As we journeyed, Millicent was silent, her expression blank, her eyes terribly wide and somehow vacant. Yet she must have registered what she saw, for she turned her head when we passed a child with a dirty face (whether male or female, I couldn’t tell) who stood alone at the water’s edge. Millicent watched the child until we were too far away to see it anymore.
“Perhaps you’d best help at the Talbert house, Louisa,” Mr. Rumsey said to me when we landed opposite the Chinaman’s lighthouse.
At this instruction—Mr. Rumsey’s “perhaps” was always an order—the Talberts nodded in silent acquiescence. When I entered the Talbert carriage I felt anxious. It was unheard of for a lady of my race to visit a home in the Talberts’ community. The Talberts themselves glanced at me guardedly, while Millicent stared straight ahead, oblivious.
Standing at the window of the carriage and watching her, Mr. Rumsey sighed. “Well, William, you may want an officer to accompany you home. In case there’s any …” He didn’t say “trouble,” but we knew what he meant. “And Millicent may wish to offer a statement. Later.” He studied her vacant face. “After she’s rested. There’s no telling—” He paused, seeming at a loss. “Well, the perpetrators may have …”
The Talberts glanced at one another with understanding, and Mr. Talbert said, “Thank you, Mr. Rumsey, but no.” Because of race, Mr. Talbert would always address Mr. Rumsey formally, whereas Mr. Rumsey would say “William,” not simply “Talbert” as he would for Milburn or Albright. “I think it best that the formal investigation end here. Millicent is obviously shaken but otherwise unharmed—more than we hoped for or expected. We will speak with her later, when the moment seems propitious. I will let you know what she says. There’s no point bringing the police to our home. I assure you, our friends are … around us,” he said meaningfully. “And undoubtedly the journalists would follow the police, creating a
cause célèbre
which would bring little justice and most likely produce similar incidents as people come to recognize the … possibilities of such endeavors.”
Mr. Rumsey considered. At last he said, “As you wish.” He bid us good-bye.
As we drove away, I imagined him returning to the Milburns’ ball to find his wife. Would he say anything about the events that had transpired this night? Most likely not. “What took you away from the party?” Susan Fiske Rumsey might ask. “Only a bit of business,” he would reply offhandedly as he offered her the final dance.
CHAPTER XXIII
T
he Talbert house, at 521 Michigan Street, was large and rambling, covered with ivy and surrounded by gardens, as lovely as any house on Lincoln Parkway. Although the time was now nearing four A.M., a small crowd was gathered outside.
I glanced at Mrs. Talbert. “Who—”
“Our neighbors,” she said quietly. So the community was united, keeping vigil. But the crowd silently dispersed when we stepped from the carriage. Mrs. Talbert looked at no one, simply led Millicent to the door, and as I followed I realized that it was because of me that everyone left. Friends would say nothing until the Talberts gave some word or signal that I was to be trusted.

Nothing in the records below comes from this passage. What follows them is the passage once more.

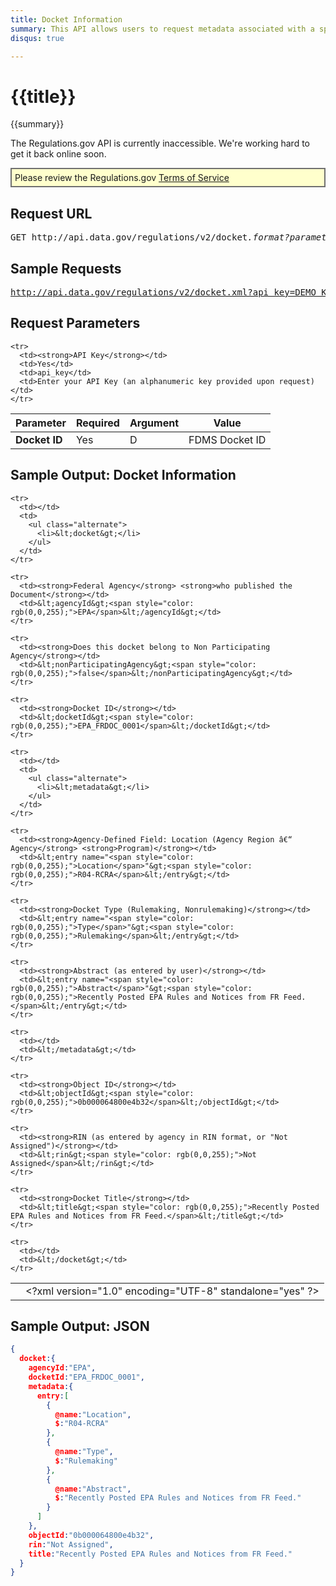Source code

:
 ```yaml
---
title: Docket Information
summary: This API allows users to request metadata associated with a specific Docket.
disqus: true

---
```


# {{title}}
{{summary}}

<div class="alert alert-error">The Regulations.gov API is currently inaccessible. We're working hard to get it back online soon.</div>

<p style="background-color:#FFFFCC; border:2px solid #707070; padding: 5px">
Please review the Regulations.gov <a href="http://www.regulations.gov/#!developers;page=termsOfService">Terms of Service</a>
</p>

<ul id="toc"></ul>

## Request URL

<pre>GET http://api.data.gov/regulations/v2/docket<em>.format?parameters</em></pre>

## Sample Requests

<pre><a href="http://api.data.gov/regulations/v2/docket.xml?api_key=DEMO_KEY&D=EPA_FRDOC_0001">http://api.data.gov/regulations/v2/docket.xml?api_key=DEMO_KEY&D=EPA_FRDOC_0001</a></pre>

## Request Parameters

<table border="0" cellpadding="0" cellspacing="0" class="doc-parameters">
  <thead>
    <tr>
      <th>Parameter</th>
      <th>Required</th>
      <th>Argument</th>
      <th>Value</th>
    </tr>
  </thead>

  <tbody>
    <tr>
      <td><strong>Docket ID</strong></td>
      <td>Yes</td>
      <td>D</td>
      <td>FDMS Docket ID</td>
    </tr>

    <tr>
      <td><strong>API Key</strong></td>
      <td>Yes</td>
      <td>api_key</td>
      <td>Enter your API Key (an alphanumeric key provided upon request)</td>
    </tr>
  </tbody>
</table>

## Sample Output: Docket Information

<table>
  <tbody>
    <tr>
      <td></td>
      <td>&lt;?xml version="1.0" encoding="UTF-8" standalone="yes" ?&gt;</td>
    </tr>

    <tr>
      <td></td>
      <td>
        <ul class="alternate">
          <li>&lt;docket&gt;</li>
        </ul>
      </td>
    </tr>

    <tr>
      <td><strong>Federal Agency</strong> <strong>who published the Document</strong></td>
      <td>&lt;agencyId&gt;<span style="color: rgb(0,0,255);">EPA</span>&lt;/agencyId&gt;</td>
    </tr>

    <tr>
      <td><strong>Does this docket belong to Non Participating Agency</strong></td>
      <td>&lt;nonParticipatingAgency&gt;<span style="color: rgb(0,0,255);">false</span>&lt;/nonParticipatingAgency&gt;</td>
    </tr>

    <tr>
      <td><strong>Docket ID</strong></td>
      <td>&lt;docketId&gt;<span style="color: rgb(0,0,255);">EPA_FRDOC_0001</span>&lt;/docketId&gt;</td>
    </tr>

    <tr>
      <td></td>
      <td>
        <ul class="alternate">
          <li>&lt;metadata&gt;</li>
        </ul>
      </td>
    </tr>

    <tr>
      <td><strong>Agency-Defined Field: Location (Agency Region â€“ Agency</strong> <strong>Program)</strong></td>
      <td>&lt;entry name="<span style="color: rgb(0,0,255);">Location</span>"&gt;<span style="color: rgb(0,0,255);">R04-RCRA</span>&lt;/entry&gt;</td>
    </tr>

    <tr>
      <td><strong>Docket Type (Rulemaking, Nonrulemaking)</strong></td>
      <td>&lt;entry name="<span style="color: rgb(0,0,255);">Type</span>"&gt;<span style="color: rgb(0,0,255);">Rulemaking</span>&lt;/entry&gt;</td>
    </tr>

    <tr>
      <td><strong>Abstract (as entered by user)</strong></td>
      <td>&lt;entry name="<span style="color: rgb(0,0,255);">Abstract</span>"&gt;<span style="color: rgb(0,0,255);">Recently Posted EPA Rules and Notices from FR Feed.</span>&lt;/entry&gt;</td>
    </tr>

    <tr>
      <td></td>
      <td>&lt;/metadata&gt;</td>
    </tr>

    <tr>
      <td><strong>Object ID</strong></td>
      <td>&lt;objectId&gt;<span style="color: rgb(0,0,255);">0b000064800e4b32</span>&lt;/objectId&gt;</td>
    </tr>

    <tr>
      <td><strong>RIN (as entered by agency in RIN format, or "Not Assigned")</strong></td>
      <td>&lt;rin&gt;<span style="color: rgb(0,0,255);">Not Assigned</span>&lt;/rin&gt;</td>
    </tr>

    <tr>
      <td><strong>Docket Title</strong></td>
      <td>&lt;title&gt;<span style="color: rgb(0,0,255);">Recently Posted EPA Rules and Notices from FR Feed.</span>&lt;/title&gt;</td>
    </tr>

    <tr>
      <td></td>
      <td>&lt;/docket&gt;</td>
    </tr>
  </tbody>
</table>

## Sample Output: JSON

```json
{
  docket:{
    agencyId:"EPA",
    docketId:"EPA_FRDOC_0001",
    metadata:{
      entry:[
        {
          @name:"Location",
          $:"R04-RCRA"
        },
        {
          @name:"Type",
          $:"Rulemaking"
        },
        {
          @name:"Abstract",
          $:"Recently Posted EPA Rules and Notices from FR Feed."
        }
      ]
    },
    objectId:"0b000064800e4b32",
    rin:"Not Assigned",
    title:"Recently Posted EPA Rules and Notices from FR Feed."
  }
}
```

As if we were dressing a doll, we prepared Millicent for bed. We turned down the covers for her, lifted her legs, eased her down. Millicent said nothing through all of this, which worried me; but of course she was traumatized, and it was the middle of the night, so most likely Mrs. Talbert was right simply to encourage her to rest for now. Humming a lullaby, Mrs. Talbert caressed her forehead and hair for several minutes until she relaxed into sleep, looking all at once peaceful and calm.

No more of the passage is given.